The more time that I spend in Haiti, the more I realize what it is all about. For me, being here is not about accomplishing some big "goal" or "mission". It is not about feeding every starving person or clothing every naked child. Yes, the Bible tells us in Matthew 25 that we are supposed to do all of those things, BUT I think that they should come as a byproduct. Those things happen after relationships are built and friendships are established. We clothe the naked, feed the hungry, heal the sick, and free the oppressed out of pure and genuine love for the person. You see, I've realized that if we do those things for any other reason other than love, then we don't actually accomplish anything.

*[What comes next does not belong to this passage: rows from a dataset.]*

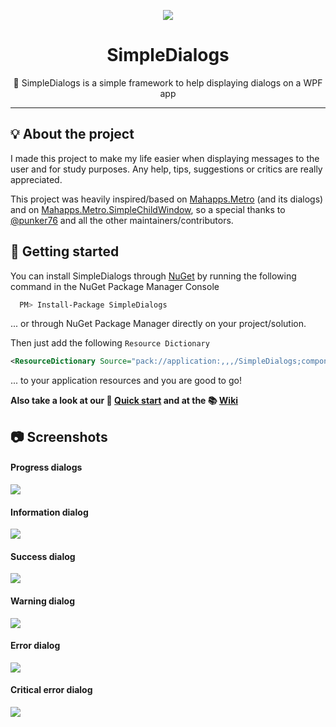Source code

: <div align="center">
  
  [<img src="https://github.com/schdck/SimpleDialogs/blob/master/logo.png?raw=true">](https://github.com/schdck/SimpleDialogs)

  # SimpleDialogs
  
  :speech_balloon: SimpleDialogs is a simple framework to help displaying dialogs on a WPF app
</div>

<hr>
  
## :bulb: About the project
I made this project to make my life easier when displaying messages to the user and for study purposes. Any help, tips, suggestions or critics are really appreciated.

This project was heavily inspired/based on [Mahapps.Metro](https://github.com/MahApps/MahApps.Metro) (and its dialogs) and on [Mahapps.Metro.SimpleChildWindow](https://github.com/punker76/MahApps.Metro.SimpleChildWindow), so a special thanks to [@punker76](https://github.com/punker76) and all the other maintainers/contributors.
  
## :rocket: Getting started
  
You can install SimpleDialogs through [NuGet](https://www.nuget.org/packages/SimpleDialogs/) by running the following command in the NuGet Package Manager Console  
  
```bash
  PM> Install-Package SimpleDialogs
```
  
... or through NuGet Package Manager directly on your project/solution.

Then just add the following `Resource Dictionary` 
  
```XML
<ResourceDictionary Source="pack://application:,,,/SimpleDialogs;component/Controls/Design/SimpleDialogs.xaml" />
```
  
... to your application resources and you are good to go!
  
**Also take a look at our :dart: [Quick start](https://github.com/schdck/SimpleDialogs/wiki/Quick-start) and at the :books: [Wiki](https://github.com/schdck/SimpleDialogs/wiki)**

## :camera: Screenshots
  
#### Progress dialogs
![](https://i.imgur.com/R9BLTfo.gif)
  
#### Information dialog
![](https://i.imgur.com/plOvEVp.png")
 
#### Success dialog
![](https://i.imgur.com/uFWmZNi.png")
  
#### Warning dialog
![](https://i.imgur.com/8G4zNoR.png")
  
#### Error dialog
![](https://i.imgur.com/IC6jEvr.png")
  
#### Critical error dialog
![](https://i.imgur.com/fqnbnu9.png")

When I am in the classroom teaching, I get so much joy out of seeing the children learning and growing. It warms my heart to see them excited about the things that I am teaching them. But, what brings me the most joy is being able to get to know them and establish relationships with them. When I get to hug one of my students that I know needs comfort or love, I feel like I am doing what God has called me here to do. Teaching the students is great, but it has never been just about the teaching. It is about the loving. I want to learn to love well. There are certainly more than a few times that I've had to take a step back and remind myself of why I am here. You see, I lose patience, I lose my temper, I get frustrated, I get cranky and tired, and sometimes I forget that I'm not only here to teach but to love. I get wrapped up in my goals for the classroom and the physical things that I hope to accomplish. While those things are all necessary and great for my students, they should not take precedence over love and relationship.
When Widline masters a new letter sound, that's great and I'm very happy. But, when she comes to me and wraps her little arms around my waist, I know that what she needs more than an education is love. She told me one day during recess that she lives with her aunt because her mother just packed up and left her there one day. She said that she never sees her mama anymore. So, while I am happy that Widline is learning her letters and numbers, I am even more happy that I can be here for her when she needs a hug filled with as much love as I can offer. When Clavens acts goofy and playful and doesn't listen to my instructions, my instinct is to get a little frustrated at his behavior in the classroom. But then I smile to myself because I realize that he is comfortable enough to act that way without fear of being beaten by me. He knows that I love and care for him and I will never hurt him the way that his father did.
Life for many of my students is complicated, messy, and difficult. I want to be someone consistent in their lives, someone that they can count on for love and support. While it is easy for me to think about all of this in my mind and write about it here on my blog, it is not always easy to live out on a daily basis. I'm human, and I make mistakes. I ask that God will expand my capacity to love each day.